Nekrasov's first collection of poetry, Dreams and Sounds (Мечты и звуки), received some favourable reviews but was promptly dismissed as "bland and mediocre" by Vissarion Belinsky, the most important Russian literary critic of the 19th century. It was Belinsky, though, who first recognized in Nekrasov the talent of a harsh and witty realist. "Do you know that you are indeed a poet, and the true one?" he "exclaimed, with tears in his eyes, embracing the author" upon having read his poem, "On the Road" (В дороге, 1845), as Ivan Panayev remembered. Autobiographical "Motherland" (Родина, 1846, banned by censors and published ten years later) "drove Belinsky totally crazy, he learnt it by heart and sent it to his Moscow friends," according to the same source.

"When from the darkness of delusion..." (Когда из мрака заблужденья..., 1845), arguably the first poem in Russia about the plight of a woman driven to prostitution by poverty, brought Chernyshevsky to tears. Of "Whether I ride the dark street though the night..." (Еду ли ночью по улице темной..., 1847), another harrowing story of a broken family, dead baby and a wife having to sell her body to procure money for a tiny coffin, Ivan Turgenev wrote in a letter to Belinsky (November 14): "Please tell Nekrasov that... [it] drove me totally mad, I repeat it day and night and have learnt it by heart." "Among his earlier verses there is the one truly timeless, that's been recognized by many (including Grigoryev and Rozanov) as something so much more important than just a verse - the tragic tale of a doomed love balancing on the verge of starvation and moral fall, - the one that starts with the words 'Whether I ride the dark street through the night...'," wrote Mirsky.

Published in October 1856, The Poems by N.Nekrasov made the author famous.
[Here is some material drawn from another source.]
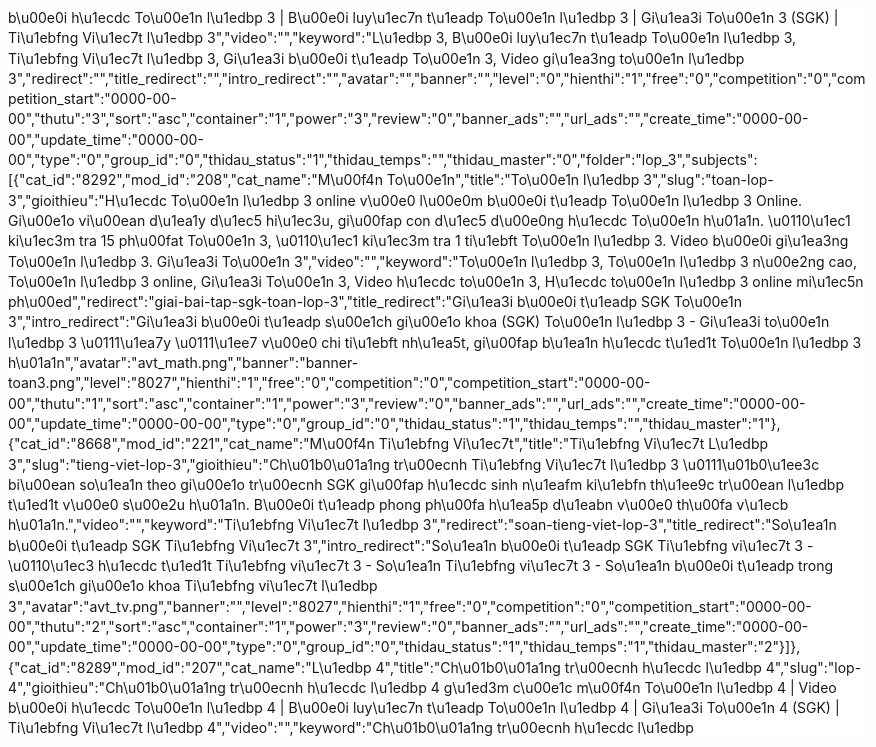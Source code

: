 b\u00e0i h\u1ecdc To\u00e1n l\u1edbp 3 | B\u00e0i luy\u1ec7n t\u1eadp To\u00e1n l\u1edbp 3 | Gi\u1ea3i To\u00e1n 3 (SGK) | Ti\u1ebfng Vi\u1ec7t l\u1edbp 3","video":"","keyword":"L\u1edbp 3, B\u00e0i luy\u1ec7n t\u1eadp To\u00e1n l\u1edbp 3, Ti\u1ebfng Vi\u1ec7t l\u1edbp 3, Gi\u1ea3i b\u00e0i t\u1eadp To\u00e1n 3, Video gi\u1ea3ng to\u00e1n l\u1edbp 3","redirect":"","title_redirect":"","intro_redirect":"","avatar":"","banner":"","level":"0","hienthi":"1","free":"0","competition":"0","competition_start":"0000-00-00","thutu":"3","sort":"asc","container":"1","power":"3","review":"0","banner_ads":"","url_ads":"","create_time":"0000-00-00","update_time":"0000-00-00","type":"0","group_id":"0","thidau_status":"1","thidau_temps":"","thidau_master":"0","folder":"lop_3","subjects":[{"cat_id":"8292","mod_id":"208","cat_name":"M\u00f4n To\u00e1n","title":"To\u00e1n l\u1edbp 3","slug":"toan-lop-3","gioithieu":"H\u1ecdc To\u00e1n l\u1edbp 3 online v\u00e0 l\u00e0m b\u00e0i t\u1eadp To\u00e1n l\u1edbp 3 Online. Gi\u00e1o vi\u00ean d\u1ea1y d\u1ec5 hi\u1ec3u, gi\u00fap con d\u1ec5 d\u00e0ng h\u1ecdc To\u00e1n h\u01a1n. \u0110\u1ec1 ki\u1ec3m tra 15 ph\u00fat To\u00e1n 3, \u0110\u1ec1 ki\u1ec3m tra 1 ti\u1ebft To\u00e1n l\u1edbp 3. Video b\u00e0i gi\u1ea3ng To\u00e1n l\u1edbp 3. Gi\u1ea3i To\u00e1n 3","video":"","keyword":"To\u00e1n l\u1edbp 3, To\u00e1n l\u1edbp 3 n\u00e2ng cao, To\u00e1n l\u1edbp 3 online, Gi\u1ea3i To\u00e1n 3, Video h\u1ecdc to\u00e1n 3, H\u1ecdc to\u00e1n l\u1edbp 3 online mi\u1ec5n ph\u00ed","redirect":"giai-bai-tap-sgk-toan-lop-3","title_redirect":"Gi\u1ea3i b\u00e0i t\u1eadp SGK To\u00e1n 3","intro_redirect":"Gi\u1ea3i b\u00e0i t\u1eadp s\u00e1ch gi\u00e1o khoa (SGK) To\u00e1n l\u1edbp 3 - Gi\u1ea3i to\u00e1n l\u1edbp 3 \u0111\u1ea7y \u0111\u1ee7 v\u00e0 chi ti\u1ebft nh\u1ea5t, gi\u00fap b\u1ea1n h\u1ecdc t\u1ed1t To\u00e1n l\u1edbp 3 h\u01a1n","avatar":"avt_math.png","banner":"banner-toan3.png","level":"8027","hienthi":"1","free":"0","competition":"0","competition_start":"0000-00-00","thutu":"1","sort":"asc","container":"1","power":"3","review":"0","banner_ads":"","url_ads":"","create_time":"0000-00-00","update_time":"0000-00-00","type":"0","group_id":"0","thidau_status":"1","thidau_temps":"","thidau_master":"1"},{"cat_id":"8668","mod_id":"221","cat_name":"M\u00f4n Ti\u1ebfng Vi\u1ec7t","title":"Ti\u1ebfng Vi\u1ec7t L\u1edbp 3","slug":"tieng-viet-lop-3","gioithieu":"Ch\u01b0\u01a1ng tr\u00ecnh Ti\u1ebfng Vi\u1ec7t l\u1edbp 3 \u0111\u01b0\u1ee3c bi\u00ean so\u1ea1n theo gi\u00e1o tr\u00ecnh SGK gi\u00fap h\u1ecdc sinh n\u1eafm ki\u1ebfn th\u1ee9c tr\u00ean l\u1edbp t\u1ed1t v\u00e0 s\u00e2u h\u01a1n. B\u00e0i t\u1eadp phong ph\u00fa h\u1ea5p d\u1eabn v\u00e0 th\u00fa v\u1ecb h\u01a1n.","video":"","keyword":"Ti\u1ebfng Vi\u1ec7t l\u1edbp 3","redirect":"soan-tieng-viet-lop-3","title_redirect":"So\u1ea1n b\u00e0i t\u1eadp SGK Ti\u1ebfng Vi\u1ec7t 3","intro_redirect":"So\u1ea1n b\u00e0i t\u1eadp SGK Ti\u1ebfng vi\u1ec7t 3 - \u0110\u1ec3 h\u1ecdc t\u1ed1t Ti\u1ebfng vi\u1ec7t 3 - So\u1ea1n Ti\u1ebfng vi\u1ec7t 3 - So\u1ea1n b\u00e0i t\u1eadp trong s\u00e1ch gi\u00e1o khoa Ti\u1ebfng vi\u1ec7t l\u1edbp 3","avatar":"avt_tv.png","banner":"","level":"8027","hienthi":"1","free":"0","competition":"0","competition_start":"0000-00-00","thutu":"2","sort":"asc","container":"1","power":"3","review":"0","banner_ads":"","url_ads":"","create_time":"0000-00-00","update_time":"0000-00-00","type":"0","group_id":"0","thidau_status":"1","thidau_temps":"1","thidau_master":"2"}]},{"cat_id":"8289","mod_id":"207","cat_name":"L\u1edbp 4","title":"Ch\u01b0\u01a1ng tr\u00ecnh h\u1ecdc l\u1edbp 4","slug":"lop-4","gioithieu":"Ch\u01b0\u01a1ng tr\u00ecnh h\u1ecdc l\u1edbp 4 g\u1ed3m c\u00e1c m\u00f4n To\u00e1n l\u1edbp 4 | Video b\u00e0i h\u1ecdc To\u00e1n l\u1edbp 4 | B\u00e0i luy\u1ec7n t\u1eadp To\u00e1n l\u1edbp 4 | Gi\u1ea3i To\u00e1n 4 (SGK) | Ti\u1ebfng Vi\u1ec7t l\u1edbp 4","video":"","keyword":"Ch\u01b0\u01a1ng tr\u00ecnh h\u1ecdc l\u1edbp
Divided into four parts and opening with the manifest-like "The Poet and the Citizen" (Поэт и гражданин, 1856) it was organized into an elaborate tapestry, parts of it interlinked to form vast poetic narratives (like On the Street cycle). Part one was dealing with the real people's life, part two satirised "the enemies of the people," part three revealed the "friends of the people, real and false", and part four was a lyrical collection of verses on love and friendship. The Part 3's centerpiece was Sasha (Саша, 1855), an ode to the new generation of politically-minded Russians, which critics see as the close relative to Turgenev's Rudin. In 1861 the second edition of The Poems came out (now in 2 volumes). In Nekrasov's lifetime this ever growing collection was re-issued several times (including the 6 volumes 1874 edition). The academic version of the Complete A.N.Nekrasov, ready by the late 1930s, had to be shelved due to the break out of the World War II; it was published in 12 volumes by the Soviet Goslitizdat in 1948-1953.

1855-1862 were the years of Nekrasov's greatest literary activity. One of the several important poems of the time, "Musings By the Front Door" (Размышления у парадного подъезда, 1858) was banned in Russia and appeared in Hertzen's Kolokol in January 1860. Others include "The Unhappy Ones" (Несчастные, 1856), "Silence" (Тишина, 1857) and "The Song for Yeryomushka" (Песня Еремушке, 1859), the latter turned into a revolutionary hymn by the radical youth.